WASHINGTON, Dec. 14, 2021 /PRNewswire/ -- A new trial found patients with diffuse large B-cell lymphoma (DLBCL) had a significantly higher likelihood of survival without disease progression two years after receiving a new drug combination known as pola-R-CHP compared with those who received the standard of care, a combination known as R-CHOP. The findings, presented at the 63rd American Society of Hematology (ASH) Annual Meeting and Exposition, represent the first significant improvement over standard of care for newly diagnosed DLBCL reported in more than two decades, according to the authors. Although the trial found no significant difference in complete response rates or overall survival at two years, those who received the new drug combination were less likely to need additional treatment compared with those receiving R-CHOP.
"I think this could be a practice-changing result," said Gilles Salles, MD, PhD, Chief of the Lymphoma Service at Memorial Sloan Kettering Cancer Center (MSK). "This is the first randomized phase III study that has shown a benefit in patients with first-line DLBCL. It shows that it is possible to significantly reduce disease progression, including in patients with difficult-to-treat subtypes."
R-CHOP, the current standard of care which consists of a combination of rituximab, cyclophosphamide, doxorubicin, vincristine, and prednisone, is curative in only about 60-70% of patients with newly diagnosed DLBCL. The new study compared R-CHOP to a modified drug combination that omits vincristine and includes polatuzumab vedotin along with rituximab, cyclophosphamide, doxorubicin, and prednisone (pola-R-CHP). Polatuzumab vedotin was previously approved for treating patients with relapsed DLBCL.
"With this disease, it can be difficult to achieve a cure in some patients with more extensive disease or older age," said Dr. Salles, pointing to a need for therapies that work better for higher-risk patients. "Despite the fact that a high percentage respond initially to R-CHOP, many ultimately relapse after therapy is completed."

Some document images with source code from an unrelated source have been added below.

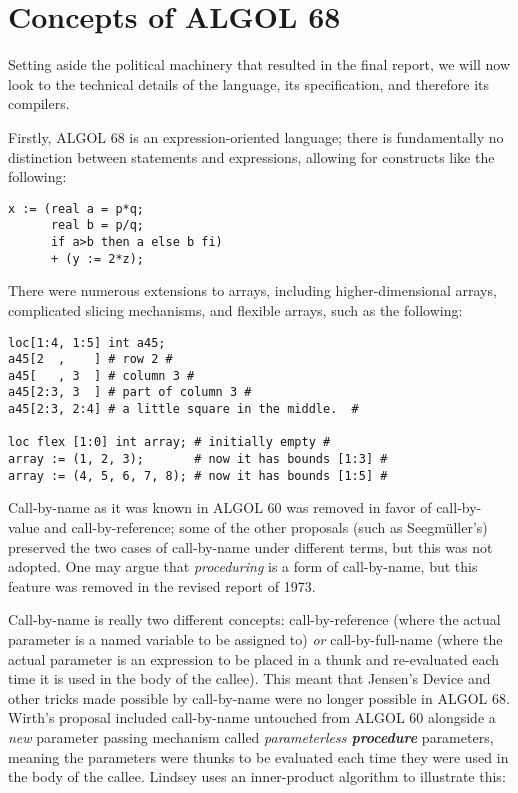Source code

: \section{Concepts of ALGOL 68}

Setting aside the political machinery that resulted in the final report,
we will now look to the technical details of the language, its specification,
and therefore its compilers.

Firstly, ALGOL 68 is an expression-oriented language;
there is fundamentally no distinction between statements and expressions,
allowing for constructs like the following:

\begin{lstlisting}[language=algol,frame=single]
x := (real a = p*q;
      real b = p/q;
      if a>b then a else b fi)
      + (y := 2*z); 
\end{lstlisting}

There were numerous extensions to arrays, including higher-dimensional arrays,
complicated slicing mechanisms, and flexible arrays, such as the following:
\begin{lstlisting}[language=algol,frame=single]
loc[1:4, 1:5] int a45; 
a45[2  ,    ] # row 2 #
a45[   , 3  ] # column 3 #
a45[2:3, 3  ] # part of column 3 #
a45[2:3, 2:4] # a little square in the middle.  #

loc flex [1:0] int array; # initially empty #
array := (1, 2, 3);       # now it has bounds [1:3] #
array := (4, 5, 6, 7, 8); # now it has bounds [1:5] #
\end{lstlisting}

Call-by-name as it was known in ALGOL 60 was removed in favor of
call-by-value and call-by-reference; some of the other proposals
(such as Seegm{\"u}ller's) preserved the two cases of call-by-name
under different terms, but this was not adopted.
One may argue that \textit{proceduring} is a form of call-by-name,
but this feature was removed in the revised report of 1973.

Call-by-name is really two different concepts:
call-by-reference (where the actual parameter is a named variable to
be assigned to) \textit{or} call-by-full-name (where the actual parameter
is an expression to be placed in a thunk and re-evaluated each time
it is used in the body of the callee). This meant that Jensen's Device
and other tricks made possible by call-by-name were no longer possible
in ALGOL 68.
Wirth's proposal included call-by-name untouched from ALGOL 60 alongside
a \textit{new} parameter passing mechanism called \textit{parameterless \textbf{procedure}}
parameters, meaning the parameters were thunks to be evaluated each time they
were used in the body of the callee\cite{a_history_of_algol_68_1993}.
Lindsey uses an inner-product algorithm to illustrate this:

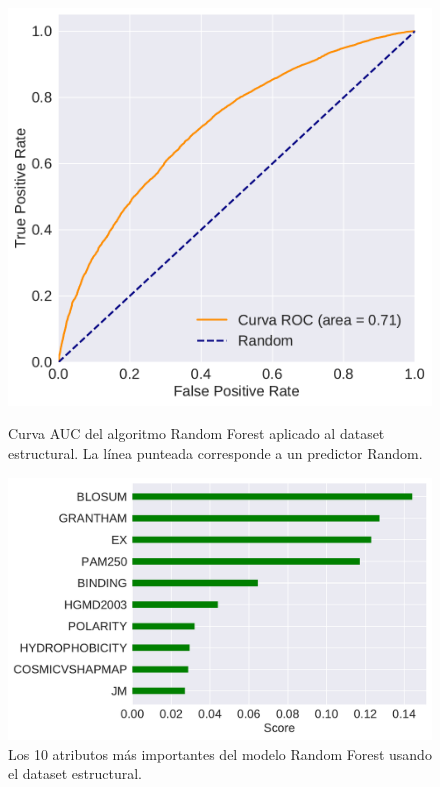 \begin{figure}
\centering
\begin{minipage}[b]{0.8\textwidth}
    \centering
    \includegraphics[width=\textwidth]{documents/latex/figures/3/auc_structural.pdf}
    \caption{Curva AUC del algoritmo Random Forest aplicado al dataset estructural. La línea punteada corresponde a un predictor Random.}
    \label{fig:auc_structural}
\end{minipage}

\hfill
\hfill

\begin{minipage}[b]{\textwidth}
    \centering
    \includegraphics[width=\textwidth]{documents/latex/figures/3/importances_structural.pdf}
    \caption{Los 10 atributos más importantes del modelo Random Forest usando el dataset estructural.}
    \label{fig:importances_structural}
\end{minipage}

\end{figure}


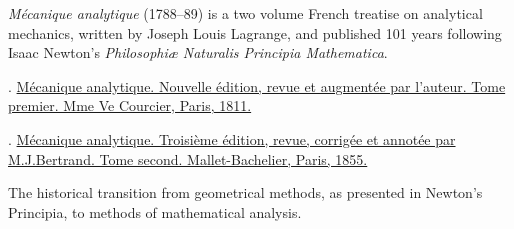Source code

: 

\label{section:virtualworkprinciple.classicalmechanics}

\emph{Mécanique analytique} (1788--89) is a two volume French treatise on analytical mechanics, written by Joseph Louis Lagrange, and published 101 years following Isaac Newton’s \emph{Philosophiæ Naturalis Principia Mathematica}.

.
\href{https://play.google.com/books/reader?id=Q8MKAAAAYAAJ&pg=GBS.PP7}{Mécanique analytique. Nouvelle édition, revue et augmentée par l’auteur. Tome premier. Mme Ve Courcier, Paris, 1811.} 

.
\href{https://play.google.com/books/reader?id=TmMSAAAAIAAJ&pg=GBS.PP9}{Mécanique analytique. Troisième édition, revue, corrigée et annotée par M.\:J.\:Bertrand. Tome second. Mallet-Bachelier, Paris, 1855.} 

The historical transition from geometrical methods, as presented in Newton’s Principia, to methods of mathematical analysis.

The trial enrolled 879 patients with previously untreated DLBCL in 23 countries. Half of the participants were randomly assigned to receive pola-R-CHP and half to receive R-CHOP. At two years, 76.7% of those receiving pola-R-CHP and 70.2% of those receiving R-CHOP survived without disease progression or relapse. The trial met its primary endpoint with a 27% reduction in the relative risk of disease progression, relapse, or death associated with pola-R-CHP.
The results also showed a significant improvement with pola-R-CHP in terms of secondary endpoints, event-free survival, and disease-free survival. However, there was no significant difference in the rate of complete response to treatment, which was seen in 78% of those receiving pola-R-CHP and 74% of those receiving R-CHOP, or overall survival at two years (88.7% and 88.6% for pola-R-CHP and R-CHOP, respectively). Researchers noted that further follow-up could help elucidate whether pola-R-CHP brings a survival benefit in the longer term. In either case, Dr. Salles said the new regimen should reduce the risk of relapse and help patients avoid intensive treatments such as stem cell transplantation and chimeric antigen receptor (CAR) T-cell therapy.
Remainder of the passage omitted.